> What you should do
The response must consist of the lines below from the one with "Some methods do" through the one with "Next, for each", exactly as they appear and with both ends kept.

§ §

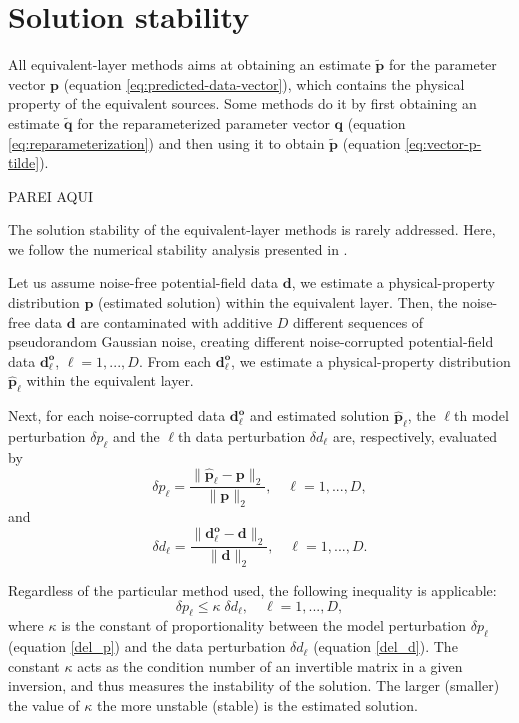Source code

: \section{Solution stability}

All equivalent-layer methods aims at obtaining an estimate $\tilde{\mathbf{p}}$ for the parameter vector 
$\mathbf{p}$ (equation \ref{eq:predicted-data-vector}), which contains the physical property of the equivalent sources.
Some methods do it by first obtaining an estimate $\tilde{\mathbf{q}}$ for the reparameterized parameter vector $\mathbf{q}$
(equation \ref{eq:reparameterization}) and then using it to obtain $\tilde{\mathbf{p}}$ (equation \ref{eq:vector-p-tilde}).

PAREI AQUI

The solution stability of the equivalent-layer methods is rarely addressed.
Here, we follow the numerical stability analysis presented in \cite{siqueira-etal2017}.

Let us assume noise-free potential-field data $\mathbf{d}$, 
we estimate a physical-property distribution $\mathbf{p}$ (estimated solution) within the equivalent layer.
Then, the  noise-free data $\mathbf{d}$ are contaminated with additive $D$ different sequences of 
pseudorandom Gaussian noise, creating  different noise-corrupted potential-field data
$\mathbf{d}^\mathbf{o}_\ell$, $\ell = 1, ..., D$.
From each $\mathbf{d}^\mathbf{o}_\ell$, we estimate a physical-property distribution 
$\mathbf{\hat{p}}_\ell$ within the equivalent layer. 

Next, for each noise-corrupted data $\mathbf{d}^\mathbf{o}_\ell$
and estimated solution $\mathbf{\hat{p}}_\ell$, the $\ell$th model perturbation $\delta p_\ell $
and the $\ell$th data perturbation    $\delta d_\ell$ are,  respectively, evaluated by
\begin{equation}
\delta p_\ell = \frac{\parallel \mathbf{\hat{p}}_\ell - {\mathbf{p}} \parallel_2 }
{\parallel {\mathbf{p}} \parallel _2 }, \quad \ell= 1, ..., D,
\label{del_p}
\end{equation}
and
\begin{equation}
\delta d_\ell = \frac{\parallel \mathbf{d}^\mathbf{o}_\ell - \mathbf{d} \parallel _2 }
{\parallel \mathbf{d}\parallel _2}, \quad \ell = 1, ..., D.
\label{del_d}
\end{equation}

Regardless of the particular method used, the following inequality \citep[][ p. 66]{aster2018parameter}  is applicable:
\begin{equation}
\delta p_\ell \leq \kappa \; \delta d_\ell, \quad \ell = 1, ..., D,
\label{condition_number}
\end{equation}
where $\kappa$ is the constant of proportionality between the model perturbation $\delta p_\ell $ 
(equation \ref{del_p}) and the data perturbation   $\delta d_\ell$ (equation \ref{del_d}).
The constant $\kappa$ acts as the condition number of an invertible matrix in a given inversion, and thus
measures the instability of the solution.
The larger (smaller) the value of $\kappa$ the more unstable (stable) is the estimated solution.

§ §

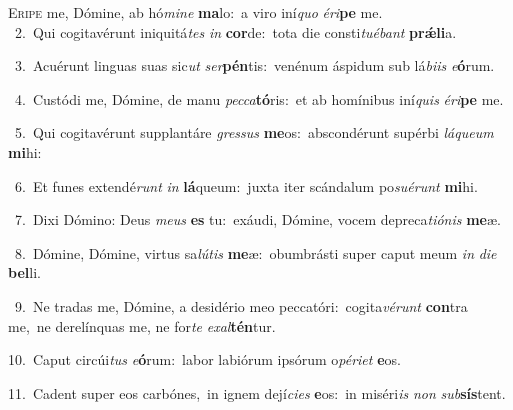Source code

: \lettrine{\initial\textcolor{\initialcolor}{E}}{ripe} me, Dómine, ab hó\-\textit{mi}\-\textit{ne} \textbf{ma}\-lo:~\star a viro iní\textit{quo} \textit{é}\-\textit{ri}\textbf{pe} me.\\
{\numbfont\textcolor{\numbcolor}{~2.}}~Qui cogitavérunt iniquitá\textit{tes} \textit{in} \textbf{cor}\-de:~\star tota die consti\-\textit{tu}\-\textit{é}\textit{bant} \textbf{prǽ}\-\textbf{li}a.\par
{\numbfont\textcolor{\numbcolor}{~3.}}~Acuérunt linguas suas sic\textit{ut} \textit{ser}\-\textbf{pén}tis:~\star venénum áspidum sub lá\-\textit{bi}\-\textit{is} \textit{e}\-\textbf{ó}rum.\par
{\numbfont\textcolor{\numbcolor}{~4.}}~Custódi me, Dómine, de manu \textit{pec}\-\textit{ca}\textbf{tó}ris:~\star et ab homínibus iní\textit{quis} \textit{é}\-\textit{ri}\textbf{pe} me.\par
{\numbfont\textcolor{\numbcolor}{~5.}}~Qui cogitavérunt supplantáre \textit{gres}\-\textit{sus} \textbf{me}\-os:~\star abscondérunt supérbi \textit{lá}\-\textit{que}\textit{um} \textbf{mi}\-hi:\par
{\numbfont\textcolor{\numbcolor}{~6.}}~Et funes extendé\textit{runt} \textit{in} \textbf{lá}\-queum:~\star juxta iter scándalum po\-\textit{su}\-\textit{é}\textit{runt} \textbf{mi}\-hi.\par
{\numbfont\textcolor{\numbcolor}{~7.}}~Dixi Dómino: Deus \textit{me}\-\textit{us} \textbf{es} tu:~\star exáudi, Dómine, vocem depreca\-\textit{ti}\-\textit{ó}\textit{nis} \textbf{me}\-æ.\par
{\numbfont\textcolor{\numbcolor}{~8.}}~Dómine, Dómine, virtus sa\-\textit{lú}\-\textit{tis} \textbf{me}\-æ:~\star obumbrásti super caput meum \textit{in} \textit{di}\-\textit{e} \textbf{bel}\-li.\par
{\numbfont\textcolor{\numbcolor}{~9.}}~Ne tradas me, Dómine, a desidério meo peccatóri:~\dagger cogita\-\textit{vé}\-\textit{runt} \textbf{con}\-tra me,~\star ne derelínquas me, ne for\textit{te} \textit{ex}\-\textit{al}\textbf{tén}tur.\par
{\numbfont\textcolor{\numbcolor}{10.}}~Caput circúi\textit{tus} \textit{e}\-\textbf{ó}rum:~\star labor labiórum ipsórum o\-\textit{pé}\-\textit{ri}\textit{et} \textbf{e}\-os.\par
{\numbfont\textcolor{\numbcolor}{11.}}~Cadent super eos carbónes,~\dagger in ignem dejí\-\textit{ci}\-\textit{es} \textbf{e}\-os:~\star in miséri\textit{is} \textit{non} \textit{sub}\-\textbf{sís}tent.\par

§ §

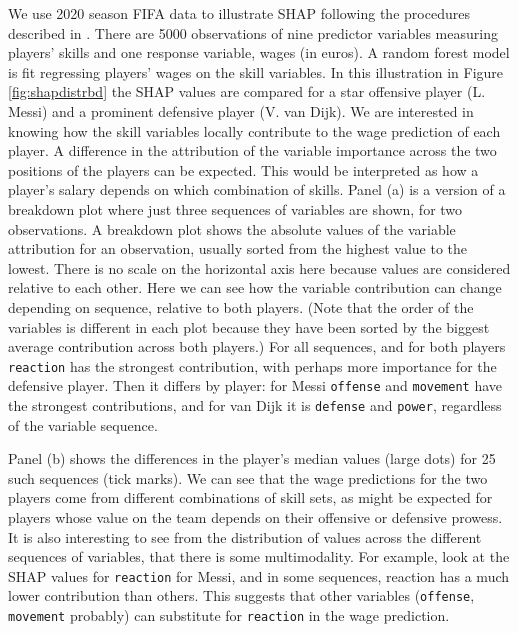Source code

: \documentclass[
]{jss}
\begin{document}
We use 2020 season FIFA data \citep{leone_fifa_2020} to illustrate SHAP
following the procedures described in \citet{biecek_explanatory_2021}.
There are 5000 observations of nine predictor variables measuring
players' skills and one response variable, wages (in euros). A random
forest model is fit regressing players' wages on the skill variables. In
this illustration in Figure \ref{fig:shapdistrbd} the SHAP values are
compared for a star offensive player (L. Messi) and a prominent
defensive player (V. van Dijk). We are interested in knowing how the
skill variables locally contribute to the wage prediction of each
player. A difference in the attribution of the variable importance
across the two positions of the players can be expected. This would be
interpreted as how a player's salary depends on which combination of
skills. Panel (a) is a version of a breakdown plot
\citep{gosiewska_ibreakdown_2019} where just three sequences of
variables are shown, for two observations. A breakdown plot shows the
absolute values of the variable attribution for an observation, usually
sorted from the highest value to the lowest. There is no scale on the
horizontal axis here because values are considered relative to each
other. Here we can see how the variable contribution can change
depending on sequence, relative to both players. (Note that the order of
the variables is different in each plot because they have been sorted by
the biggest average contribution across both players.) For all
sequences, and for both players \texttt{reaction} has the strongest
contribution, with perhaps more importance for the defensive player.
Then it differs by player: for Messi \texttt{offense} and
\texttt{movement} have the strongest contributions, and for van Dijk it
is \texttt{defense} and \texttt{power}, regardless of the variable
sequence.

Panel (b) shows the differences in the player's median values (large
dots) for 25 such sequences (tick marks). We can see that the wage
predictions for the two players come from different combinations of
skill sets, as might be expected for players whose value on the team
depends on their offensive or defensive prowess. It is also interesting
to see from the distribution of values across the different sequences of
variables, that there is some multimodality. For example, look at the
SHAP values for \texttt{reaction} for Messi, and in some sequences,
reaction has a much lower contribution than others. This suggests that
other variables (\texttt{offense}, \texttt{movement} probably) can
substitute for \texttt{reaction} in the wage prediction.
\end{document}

§ §

> Written solution
Some methods do it by first obtaining an estimate $\tilde{\mathbf{q}}$ for the reparameterized parameter vector $\mathbf{q}$
(equation \ref{eq:reparameterization}) and then using it to obtain $\tilde{\mathbf{p}}$ (equation \ref{eq:vector-p-tilde}).

PAREI AQUI

The solution stability of the equivalent-layer methods is rarely addressed.
Here, we follow the numerical stability analysis presented in \cite{siqueira-etal2017}.

Let us assume noise-free potential-field data $\mathbf{d}$, 
we estimate a physical-property distribution $\mathbf{p}$ (estimated solution) within the equivalent layer.
Then, the  noise-free data $\mathbf{d}$ are contaminated with additive $D$ different sequences of 
pseudorandom Gaussian noise, creating  different noise-corrupted potential-field data
$\mathbf{d}^\mathbf{o}_\ell$, $\ell = 1, ..., D$.
From each $\mathbf{d}^\mathbf{o}_\ell$, we estimate a physical-property distribution 
$\mathbf{\hat{p}}_\ell$ within the equivalent layer. 

Next, for each noise-corrupted data $\mathbf{d}^\mathbf{o}_\ell$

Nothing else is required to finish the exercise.